Putnam cites the example of the pressure cooker that exploded (p. 48). No one will say that it was a lack of holes in the pressure cooker's vessel that caused the explosion. A stuck safety valve caused the explosion. Nevertheless, had the vessel been perforated, the contraption would not have exploded!
What these examples show is that there is an ordinary-language use of 'cause' which is context-sensitive and interest-relative and (if I may) point-of-view-ish. A wholly objective view of nature, a Nagelian view from nowhere, would not be able to discriminate the salient from the nonsalient in matters causal. In terms of fundamental physics, the whole state of the world at time t determines its state at subsequent times. At this level, a short-circuit and the current's being on are equally causal in respect of the effect of a fire. Our saying that the short-circuit caused the fire, not the current's being on, simply advertises the fact that for us the latter is the normal and desired state of things, the state we have an interest in maintaining, and that the former is the opposite.

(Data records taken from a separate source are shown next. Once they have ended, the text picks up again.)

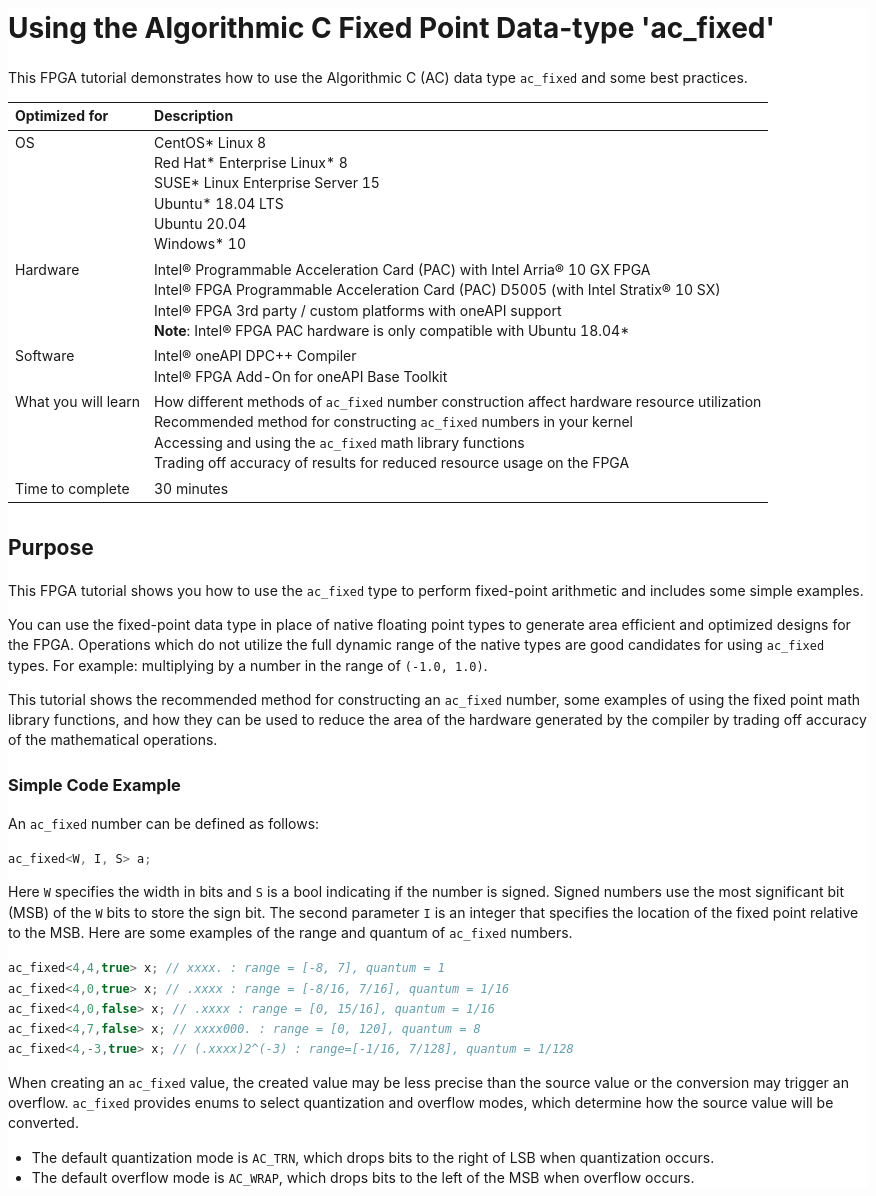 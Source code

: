 # Using the Algorithmic C Fixed Point Data-type 'ac_fixed'

This FPGA tutorial demonstrates how to use the Algorithmic C (AC) data type `ac_fixed` and some best practices.

| Optimized for                     | Description
|:---                               |:---
| OS                                | CentOS* Linux 8 <br> Red Hat* Enterprise Linux* 8 <br> SUSE* Linux Enterprise Server 15 <br> Ubuntu* 18.04 LTS <br> Ubuntu 20.04 <br>Windows* 10
| Hardware                          | Intel&reg; Programmable Acceleration Card (PAC) with Intel Arria&reg; 10 GX FPGA <br>Intel&reg; FPGA Programmable Acceleration Card (PAC) D5005 (with Intel Stratix&reg; 10 SX) <br>Intel&reg; FPGA 3rd party / custom platforms with oneAPI support <br> **Note**: Intel&reg; FPGA PAC hardware is only compatible with Ubuntu 18.04*
| Software                          | Intel&reg; oneAPI DPC++ Compiler <br>Intel&reg; FPGA Add-On for oneAPI Base Toolkit
| What you will learn               | How different methods of `ac_fixed` number construction affect hardware resource utilization <br>Recommended method for constructing `ac_fixed` numbers in your kernel <br>Accessing and using the `ac_fixed` math library functions <br>Trading off accuracy of results for reduced resource usage on the FPGA
| Time to complete                  | 30 minutes

## Purpose

This FPGA tutorial shows you how to use the `ac_fixed` type to perform fixed-point arithmetic and includes some simple examples.

You can use the fixed-point data type in place of native floating point types to generate area efficient and optimized designs for the FPGA. Operations which do not utilize the full dynamic range of the native types are good candidates for using `ac_fixed` types. For example: multiplying by a number in the range of `(-1.0, 1.0)`.

This tutorial shows the recommended method for constructing an `ac_fixed` number, some examples of using the fixed point math library functions, and how they can be used to reduce the area of the hardware generated by the compiler by trading off accuracy of the mathematical operations.

### Simple Code Example

An `ac_fixed` number can be defined as follows:
```cpp
ac_fixed<W, I, S> a;
```
Here `W` specifies the width in bits and `S` is a bool indicating if the number is signed. Signed numbers use the most significant bit (MSB) of the `W` bits to store the sign bit. The second parameter `I` is an integer that specifies the location of the fixed point relative to the MSB. Here are some examples of the range and quantum of `ac_fixed` numbers.

```cpp
ac_fixed<4,4,true> x; // xxxx. : range = [-8, 7], quantum = 1
ac_fixed<4,0,true> x; // .xxxx : range = [-8/16, 7/16], quantum = 1/16
ac_fixed<4,0,false> x; // .xxxx : range = [0, 15/16], quantum = 1/16
ac_fixed<4,7,false> x; // xxxx000. : range = [0, 120], quantum = 8
ac_fixed<4,-3,true> x; // (.xxxx)2^(-3) : range=[-1/16, 7/128], quantum = 1/128
```

When creating an `ac_fixed` value, the created value may be less precise than the source value or the conversion may trigger an overflow. `ac_fixed` provides enums to select quantization and overflow modes, which determine how the source value will be converted.
- The default quantization mode is `AC_TRN`, which drops bits to the right of LSB when quantization occurs.
- The default overflow mode is `AC_WRAP`, which drops bits to the left of the MSB when overflow occurs.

The ordinary notion of cause, then, resting as it does on our interests and desires, presupposes intentional notions. I cannot be interested in or desire something unless I am conscious of it. And I cannot adjudge one state of affairs as normal and the other as abnormal unless I have interests and desires.
5. Recall what the problem was. The materialist needs to explain reference in physicalist terms. He thinks to do so by invoking physical causation. The idea is that the referents of a word W cause W-tokenings. The reference of a word is determined by the causal influence of the word's referents. So it must be cats, and not pictures of cats, or the past behavior or English speakers that causes 'cat'-tokenings. But surely the past behavior of English speakers is part of the total cause of present 'cat'-tokenings. (See Putnam, pp. 48-49.) 'Cat' does not refer to this behavior, however. To exclude the behavior as non-salient requires use of the ordinary interest-relative notion of causation. But this notion, we have seen, presupposes intentionality.
6. The upshot is that the above causal account of representation -- which is close to a theory proposed by Jerry Fodor -- is viciously circular: it presupposes the very notion that it is supposed to be reductively accounting for, namely, intentionality.